11. Having heard the learned counsel for the parties, we are of the view that since Rule 96ZQ(5)(i) provided for levy of interest on delayed payment and sub-rule (ii) provided for penalty for such delay, in the context of Rule 96ZQ(5) the quantum of penalty cannot be disproportionate to the length of the delay in payment of duty. Looking to the fact that the rule making authority itself has provided for maximum penalty equal to an amount of duty outstanding from the assessee or Rs. 5,000/- whichever is greater, the amount of penalty would be 100% if the delay in payment is by one year or even by two years. Looking to the object of penalty under Rule 96ZQ(5), the authorities would be guilty of total non-application of mind, if the period of delay is overlooked or if past history of regularity or otherwise in payment of duty is not considered while determining the quantum of penalty. Penalty for delay of nine days can not be the same as penalty for the delay of one year in paying the excise duty. Since the rate of interest stipulated in sub-rule (i) is 36% per annum calculated for the outstanding period on the outstanding amount, the hundred percent penalty will be three times the amount of interest (36% x 3 = 108%). This means, the penalty should not be at a rate higher than 100% per annum calculated for the outstanding period on the outstanding amount. It, therefore, appears to us that the formula of penalty not exceeding three times the amount of interest levied would not only be commensurate with the extent of delay in payment of the outstanding amount, but would also achieve the object underlying Rule 96ZQ(5).

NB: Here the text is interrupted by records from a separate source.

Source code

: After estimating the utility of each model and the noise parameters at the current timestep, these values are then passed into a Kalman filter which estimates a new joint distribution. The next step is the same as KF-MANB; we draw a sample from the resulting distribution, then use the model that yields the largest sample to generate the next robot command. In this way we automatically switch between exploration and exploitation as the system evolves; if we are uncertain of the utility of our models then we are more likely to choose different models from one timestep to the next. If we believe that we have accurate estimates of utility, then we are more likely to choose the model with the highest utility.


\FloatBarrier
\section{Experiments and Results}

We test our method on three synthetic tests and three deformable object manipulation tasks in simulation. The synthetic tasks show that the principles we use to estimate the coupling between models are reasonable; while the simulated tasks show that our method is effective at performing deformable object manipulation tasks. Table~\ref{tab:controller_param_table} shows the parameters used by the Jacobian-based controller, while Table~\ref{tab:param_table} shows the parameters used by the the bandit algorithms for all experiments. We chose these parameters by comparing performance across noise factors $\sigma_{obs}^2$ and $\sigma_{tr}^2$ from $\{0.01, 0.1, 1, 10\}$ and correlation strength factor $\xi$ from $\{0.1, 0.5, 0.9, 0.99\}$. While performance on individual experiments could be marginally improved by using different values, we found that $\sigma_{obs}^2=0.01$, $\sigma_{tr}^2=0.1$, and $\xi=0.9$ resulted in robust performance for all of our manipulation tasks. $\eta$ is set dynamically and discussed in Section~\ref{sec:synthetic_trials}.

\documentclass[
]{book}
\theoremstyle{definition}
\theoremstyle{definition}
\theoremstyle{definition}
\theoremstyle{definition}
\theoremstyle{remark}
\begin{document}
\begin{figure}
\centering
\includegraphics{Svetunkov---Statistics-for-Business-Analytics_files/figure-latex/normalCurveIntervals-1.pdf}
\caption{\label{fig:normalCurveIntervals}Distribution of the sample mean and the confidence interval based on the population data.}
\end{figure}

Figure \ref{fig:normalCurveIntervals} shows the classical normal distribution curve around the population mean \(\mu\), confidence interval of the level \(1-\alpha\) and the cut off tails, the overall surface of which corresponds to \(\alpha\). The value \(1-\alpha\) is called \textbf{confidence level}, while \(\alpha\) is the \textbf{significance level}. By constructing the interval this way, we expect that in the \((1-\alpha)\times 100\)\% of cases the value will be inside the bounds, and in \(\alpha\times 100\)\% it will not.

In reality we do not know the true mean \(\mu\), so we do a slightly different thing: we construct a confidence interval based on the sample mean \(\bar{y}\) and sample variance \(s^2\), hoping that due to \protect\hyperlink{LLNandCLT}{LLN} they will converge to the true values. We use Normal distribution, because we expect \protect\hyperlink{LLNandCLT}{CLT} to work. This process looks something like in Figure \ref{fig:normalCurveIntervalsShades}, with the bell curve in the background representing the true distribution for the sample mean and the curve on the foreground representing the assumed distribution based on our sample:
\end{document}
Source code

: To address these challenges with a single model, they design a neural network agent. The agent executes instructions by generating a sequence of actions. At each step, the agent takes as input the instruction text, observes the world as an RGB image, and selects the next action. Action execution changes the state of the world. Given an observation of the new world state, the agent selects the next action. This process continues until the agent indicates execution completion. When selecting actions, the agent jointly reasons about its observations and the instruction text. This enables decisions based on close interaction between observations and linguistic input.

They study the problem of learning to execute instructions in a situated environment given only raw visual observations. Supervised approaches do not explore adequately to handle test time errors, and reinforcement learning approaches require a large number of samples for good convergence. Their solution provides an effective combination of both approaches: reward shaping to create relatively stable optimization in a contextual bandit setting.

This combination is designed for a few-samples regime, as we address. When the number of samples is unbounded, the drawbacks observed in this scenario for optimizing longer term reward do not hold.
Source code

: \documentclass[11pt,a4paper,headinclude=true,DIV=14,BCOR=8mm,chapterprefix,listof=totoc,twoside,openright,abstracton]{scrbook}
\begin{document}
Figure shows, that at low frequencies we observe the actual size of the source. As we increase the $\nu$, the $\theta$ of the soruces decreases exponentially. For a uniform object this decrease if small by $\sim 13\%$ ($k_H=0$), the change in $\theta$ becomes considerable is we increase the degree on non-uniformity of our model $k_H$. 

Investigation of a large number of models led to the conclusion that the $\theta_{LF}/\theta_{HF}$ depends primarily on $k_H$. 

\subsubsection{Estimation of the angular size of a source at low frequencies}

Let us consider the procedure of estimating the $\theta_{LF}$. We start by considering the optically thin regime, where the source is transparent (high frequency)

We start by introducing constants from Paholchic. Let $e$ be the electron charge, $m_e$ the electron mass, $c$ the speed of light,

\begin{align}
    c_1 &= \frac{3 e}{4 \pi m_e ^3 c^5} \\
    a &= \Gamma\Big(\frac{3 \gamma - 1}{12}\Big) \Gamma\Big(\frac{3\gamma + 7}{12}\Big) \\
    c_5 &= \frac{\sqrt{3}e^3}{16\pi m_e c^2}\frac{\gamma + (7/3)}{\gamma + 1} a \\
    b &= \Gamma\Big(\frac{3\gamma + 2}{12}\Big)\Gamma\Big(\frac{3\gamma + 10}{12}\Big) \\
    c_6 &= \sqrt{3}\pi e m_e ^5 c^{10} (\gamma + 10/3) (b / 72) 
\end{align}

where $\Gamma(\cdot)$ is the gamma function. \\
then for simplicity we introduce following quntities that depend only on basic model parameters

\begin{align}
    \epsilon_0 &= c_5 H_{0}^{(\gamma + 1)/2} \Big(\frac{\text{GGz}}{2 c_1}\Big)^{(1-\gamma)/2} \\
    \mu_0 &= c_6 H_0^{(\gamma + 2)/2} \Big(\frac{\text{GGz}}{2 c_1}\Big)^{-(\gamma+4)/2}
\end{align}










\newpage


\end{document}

It is clarified that these observations are limited to the question of penalty to be levied under clause (ii) of sub-rule (5) of Rule 96ZQ because the penalty is only for the delay in payment of duty. This principle would obviously not apply under other Rules where the penalty is to be imposed for playing fraud or for suppression of facts or for clandestine removal of goods.
12. The petition is accordingly allowed. The impugned order-in-original No. 99 dated 16.7.2001 (Annexure "A") and the order-in-appeal No. 68 dated 23.10.2002 (Annexure "B") are quashed and set aside. Respondent No. 3 shall decide the matter afresh in accordance with the principles laid down in this judgment.
Rule is made absolute to the aforesaid extent with no order as to costs.